Paylaş
YIL 1920. Yer Denizli Buldan... Dede Mehmet Öznur, zor şartlarda el tezgahında dokumacılık yapar. Yıllar sonra baba Kamil Öznur, yeniliklerle işe dahil olur. Ve branda bezi ile blue jean kumaşı gibi ilkeler imza atar. Zamanla ürün çeşidine kord bezini ekler. Çocukluğundan beri işin içinde olan oğul İbrahim Öznur da 18’inde resmen iş hayatına adım atar. Denizli Buldan’da İzmir’e taşıma kararı alan İbrahim Öznur, baba ve dedesinden edindiği tecrübeyle işi bir adım daha ileri taşır. 22 yaşında İzmir’de kord bezi için fabrika kurar. Bir süre sonra kurduğu ikinci bir tesiste ise konveyör bant üretmeye başlar. Hem kord bezi hem de konveyör bant konusunda sadece Türkiye’de değil dünyada önemli bir üretici olmayı başaran İbrahim Öznur, bir yandan farkındalık yaratan ürünlerle yoluna devam ederken bir yandan da 4’üncü kuşaktan aldığı güçle de 58 ülkeye ihracat yapıyor. Yakında teknoloji alanında farklı bir ürünü piyasaya çıkarmaya hazırlanan İbrahim Öznur’un planları arasında kapasite artışının yanı sıra uzun ömürlü farkındalık yaratan ürünler de bulunuyor.

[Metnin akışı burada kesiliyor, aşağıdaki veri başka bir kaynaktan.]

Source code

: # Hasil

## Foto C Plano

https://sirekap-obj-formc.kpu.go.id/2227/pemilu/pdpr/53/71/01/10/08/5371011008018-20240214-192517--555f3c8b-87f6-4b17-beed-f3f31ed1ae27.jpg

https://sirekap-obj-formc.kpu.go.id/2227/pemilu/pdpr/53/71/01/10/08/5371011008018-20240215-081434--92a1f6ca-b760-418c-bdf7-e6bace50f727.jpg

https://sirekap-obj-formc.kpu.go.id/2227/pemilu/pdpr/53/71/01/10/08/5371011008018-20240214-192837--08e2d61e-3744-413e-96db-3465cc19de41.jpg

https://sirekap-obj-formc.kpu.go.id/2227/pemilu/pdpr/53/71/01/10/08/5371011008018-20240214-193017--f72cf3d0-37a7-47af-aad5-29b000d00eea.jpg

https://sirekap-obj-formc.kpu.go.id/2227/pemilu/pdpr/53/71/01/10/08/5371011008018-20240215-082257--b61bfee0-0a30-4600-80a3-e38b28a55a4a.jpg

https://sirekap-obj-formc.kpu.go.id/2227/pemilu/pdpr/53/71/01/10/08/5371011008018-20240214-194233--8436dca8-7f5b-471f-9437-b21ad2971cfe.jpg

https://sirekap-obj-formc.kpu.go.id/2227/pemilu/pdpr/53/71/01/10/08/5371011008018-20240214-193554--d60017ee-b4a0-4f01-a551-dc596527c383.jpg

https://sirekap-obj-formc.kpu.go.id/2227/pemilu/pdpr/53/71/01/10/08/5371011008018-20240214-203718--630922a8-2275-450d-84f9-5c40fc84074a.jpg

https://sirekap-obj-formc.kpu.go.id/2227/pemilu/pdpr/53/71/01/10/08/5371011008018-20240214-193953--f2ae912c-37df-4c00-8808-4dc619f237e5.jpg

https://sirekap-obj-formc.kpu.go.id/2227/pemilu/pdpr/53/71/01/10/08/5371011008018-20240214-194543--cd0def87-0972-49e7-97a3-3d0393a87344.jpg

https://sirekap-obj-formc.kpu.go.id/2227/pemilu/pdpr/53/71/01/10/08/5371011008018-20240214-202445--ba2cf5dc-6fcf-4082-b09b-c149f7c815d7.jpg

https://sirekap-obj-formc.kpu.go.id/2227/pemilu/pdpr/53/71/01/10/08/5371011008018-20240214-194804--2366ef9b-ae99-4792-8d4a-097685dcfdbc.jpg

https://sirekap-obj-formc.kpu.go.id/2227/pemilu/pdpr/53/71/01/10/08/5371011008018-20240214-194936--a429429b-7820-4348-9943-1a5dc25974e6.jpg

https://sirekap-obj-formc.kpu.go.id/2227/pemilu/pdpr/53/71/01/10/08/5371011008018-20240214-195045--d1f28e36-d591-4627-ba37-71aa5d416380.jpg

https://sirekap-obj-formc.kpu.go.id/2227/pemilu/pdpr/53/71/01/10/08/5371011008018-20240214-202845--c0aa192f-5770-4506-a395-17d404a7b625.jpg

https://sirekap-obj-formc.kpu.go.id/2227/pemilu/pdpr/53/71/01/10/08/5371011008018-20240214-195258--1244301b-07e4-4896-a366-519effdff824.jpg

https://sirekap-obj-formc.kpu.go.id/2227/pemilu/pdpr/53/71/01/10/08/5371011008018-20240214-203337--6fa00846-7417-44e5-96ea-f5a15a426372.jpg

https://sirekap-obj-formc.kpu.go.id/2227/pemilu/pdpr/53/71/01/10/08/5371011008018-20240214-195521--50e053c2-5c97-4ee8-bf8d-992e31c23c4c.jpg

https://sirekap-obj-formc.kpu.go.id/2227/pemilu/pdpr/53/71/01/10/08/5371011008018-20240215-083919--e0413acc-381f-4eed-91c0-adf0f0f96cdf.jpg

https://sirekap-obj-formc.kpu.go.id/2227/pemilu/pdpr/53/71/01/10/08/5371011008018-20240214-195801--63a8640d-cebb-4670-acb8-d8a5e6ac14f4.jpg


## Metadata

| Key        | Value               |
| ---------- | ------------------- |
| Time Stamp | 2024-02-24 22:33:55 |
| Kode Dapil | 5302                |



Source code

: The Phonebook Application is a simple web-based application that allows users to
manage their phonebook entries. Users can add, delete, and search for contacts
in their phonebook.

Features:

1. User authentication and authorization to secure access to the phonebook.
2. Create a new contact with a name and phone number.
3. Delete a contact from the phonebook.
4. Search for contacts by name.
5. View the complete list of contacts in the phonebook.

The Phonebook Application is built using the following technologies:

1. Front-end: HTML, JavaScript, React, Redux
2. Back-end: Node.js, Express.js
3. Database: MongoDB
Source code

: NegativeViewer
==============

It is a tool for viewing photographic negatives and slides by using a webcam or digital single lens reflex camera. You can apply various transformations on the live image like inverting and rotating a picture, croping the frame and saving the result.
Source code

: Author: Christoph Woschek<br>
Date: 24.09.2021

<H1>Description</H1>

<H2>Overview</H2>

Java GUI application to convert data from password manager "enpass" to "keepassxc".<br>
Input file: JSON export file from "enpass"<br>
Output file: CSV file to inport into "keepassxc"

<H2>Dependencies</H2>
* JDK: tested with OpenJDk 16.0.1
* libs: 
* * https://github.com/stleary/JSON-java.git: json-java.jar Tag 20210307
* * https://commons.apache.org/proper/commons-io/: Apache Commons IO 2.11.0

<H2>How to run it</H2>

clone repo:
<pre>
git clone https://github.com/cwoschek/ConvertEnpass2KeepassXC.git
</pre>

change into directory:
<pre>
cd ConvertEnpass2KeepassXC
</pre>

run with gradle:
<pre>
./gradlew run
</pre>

Eksaş, Kimkord, Eksan ve White Global’den oluşan dört şirketi çatısı altında toplayan Öznur Group, sürekli yenilik yapmaya ve üretmeye odaklanmış bir aile şirketi. Üçüncü ve dördüncü kuşağın birlikte yönettiği Öznur Group’un yönetim kurulu başkanı İbrahim Öznur ile hem girişimcilik serüvenini hem de şirketin gelecek planlarını konuştuk.
Her kuşak bir tuğla koydu
Tekstilin Türkiye’de ilk yapıldığı yerlerden biri olan Denizli Buldanlı olan İbrahim Öznur, ilk adımı dede merhum Mehmet Efendi’nin 20’li yılların başlarında dokumacılıkta attığını ve 1934’de Buldan Dokumacılar Esnafı Cemiyeti tarafından ilk dokumacı beratını aldığını belirterek, süreci şöyle anlattı:
“Dkumacılık serüvenini dana sonra babam merhum Kamil Öznur devam ettirir. İşleri biraz geliştirir. Branda bezi ile blue jean kumaşını ilk kez Buldan’da babam üretir. Daha sonra ise bugünkü işimiz olan kord bezinin imalatına başlar. Ben de bu işlerin içinde büyüdüm. 8 yaşından itibaren okuldan arta kalan zamanlarda babamın yanında çalıştım. Hatta zaman zaman babam sorumluluk almam adına bazen bizi iş yerinde yalnız bırakırdı. Tabii tekstilin içinde büyüdüğüm için de tekstil okudum. Ve 18-19 yaşlarında da Buldan’da kord bezi işlerinin geri kaldığını görünce, İzmir’e gitme kararı aldım. 1980’li yıllarda İzmir’e gelerek önce kiralık bir yerde baba mesleği kord bezini üretim. 22 yaşında da Kemalpaşa’da fabrika temelini attık. Sermaye kısmında aile desteğinin yanında teşviklerden yararlandım. Orada da teminat mektubu istediler. 22 yaşında birine banka müdürü teminat mektubu verme konusunda tereddüt yaşadı. Babamın devreye girmesiyle iş çözüldü.”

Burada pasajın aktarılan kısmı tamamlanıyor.